Exercise goal. Below are the records; pull every line that includes "BigCraftables".
Content starts
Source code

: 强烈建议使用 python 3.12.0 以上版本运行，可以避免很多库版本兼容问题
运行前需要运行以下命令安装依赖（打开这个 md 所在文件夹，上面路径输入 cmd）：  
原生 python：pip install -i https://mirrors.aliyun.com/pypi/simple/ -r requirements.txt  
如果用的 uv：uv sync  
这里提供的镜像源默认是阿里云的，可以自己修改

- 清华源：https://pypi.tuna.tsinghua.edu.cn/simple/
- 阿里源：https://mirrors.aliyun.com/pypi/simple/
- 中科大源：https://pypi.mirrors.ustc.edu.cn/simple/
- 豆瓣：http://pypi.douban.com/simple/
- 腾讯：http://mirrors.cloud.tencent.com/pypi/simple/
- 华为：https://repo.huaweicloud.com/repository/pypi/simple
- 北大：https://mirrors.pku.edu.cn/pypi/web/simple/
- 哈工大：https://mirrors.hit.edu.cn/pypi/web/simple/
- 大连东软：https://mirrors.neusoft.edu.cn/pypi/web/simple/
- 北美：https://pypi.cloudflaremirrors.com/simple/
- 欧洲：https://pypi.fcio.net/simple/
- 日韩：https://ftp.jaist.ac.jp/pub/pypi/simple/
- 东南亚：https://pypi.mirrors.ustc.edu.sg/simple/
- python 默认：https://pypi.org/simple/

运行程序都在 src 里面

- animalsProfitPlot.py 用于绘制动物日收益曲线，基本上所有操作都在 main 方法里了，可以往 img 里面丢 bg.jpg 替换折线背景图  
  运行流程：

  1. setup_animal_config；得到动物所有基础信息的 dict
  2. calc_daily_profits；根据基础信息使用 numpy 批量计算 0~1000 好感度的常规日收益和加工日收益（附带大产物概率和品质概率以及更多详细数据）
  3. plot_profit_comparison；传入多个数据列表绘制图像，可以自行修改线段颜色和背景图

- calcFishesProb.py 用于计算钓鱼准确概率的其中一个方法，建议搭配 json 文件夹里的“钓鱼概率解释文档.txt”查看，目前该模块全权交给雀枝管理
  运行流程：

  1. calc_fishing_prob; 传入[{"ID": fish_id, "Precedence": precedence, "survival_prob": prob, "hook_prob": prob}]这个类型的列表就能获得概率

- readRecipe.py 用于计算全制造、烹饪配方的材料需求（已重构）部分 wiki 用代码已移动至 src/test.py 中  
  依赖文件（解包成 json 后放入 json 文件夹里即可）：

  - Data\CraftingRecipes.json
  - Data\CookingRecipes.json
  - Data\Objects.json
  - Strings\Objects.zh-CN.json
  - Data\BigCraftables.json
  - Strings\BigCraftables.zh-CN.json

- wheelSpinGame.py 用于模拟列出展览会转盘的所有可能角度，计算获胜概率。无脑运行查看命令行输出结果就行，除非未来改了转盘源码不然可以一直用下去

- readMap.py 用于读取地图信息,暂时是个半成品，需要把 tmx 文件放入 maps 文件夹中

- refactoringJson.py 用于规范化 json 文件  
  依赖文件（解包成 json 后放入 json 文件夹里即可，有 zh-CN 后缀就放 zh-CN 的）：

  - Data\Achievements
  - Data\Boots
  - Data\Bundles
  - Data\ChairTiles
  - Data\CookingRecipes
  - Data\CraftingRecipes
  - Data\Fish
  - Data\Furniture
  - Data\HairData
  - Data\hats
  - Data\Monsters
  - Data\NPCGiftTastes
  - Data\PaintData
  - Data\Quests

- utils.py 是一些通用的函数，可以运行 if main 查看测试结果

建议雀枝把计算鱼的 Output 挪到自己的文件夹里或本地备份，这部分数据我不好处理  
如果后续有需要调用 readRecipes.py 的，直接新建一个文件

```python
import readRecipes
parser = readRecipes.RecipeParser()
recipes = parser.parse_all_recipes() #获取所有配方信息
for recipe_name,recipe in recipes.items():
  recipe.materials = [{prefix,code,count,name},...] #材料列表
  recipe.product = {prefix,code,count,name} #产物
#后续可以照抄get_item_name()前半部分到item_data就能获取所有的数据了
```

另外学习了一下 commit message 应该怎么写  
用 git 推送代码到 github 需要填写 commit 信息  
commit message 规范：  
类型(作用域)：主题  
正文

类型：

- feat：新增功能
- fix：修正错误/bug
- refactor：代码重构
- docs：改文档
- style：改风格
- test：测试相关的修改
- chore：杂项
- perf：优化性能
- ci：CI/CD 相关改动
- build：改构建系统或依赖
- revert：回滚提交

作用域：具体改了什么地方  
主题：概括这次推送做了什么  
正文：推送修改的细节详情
Content ends
Written reply.
  - Data\BigCraftables.json
  - Strings\BigCraftables.zh-CN.json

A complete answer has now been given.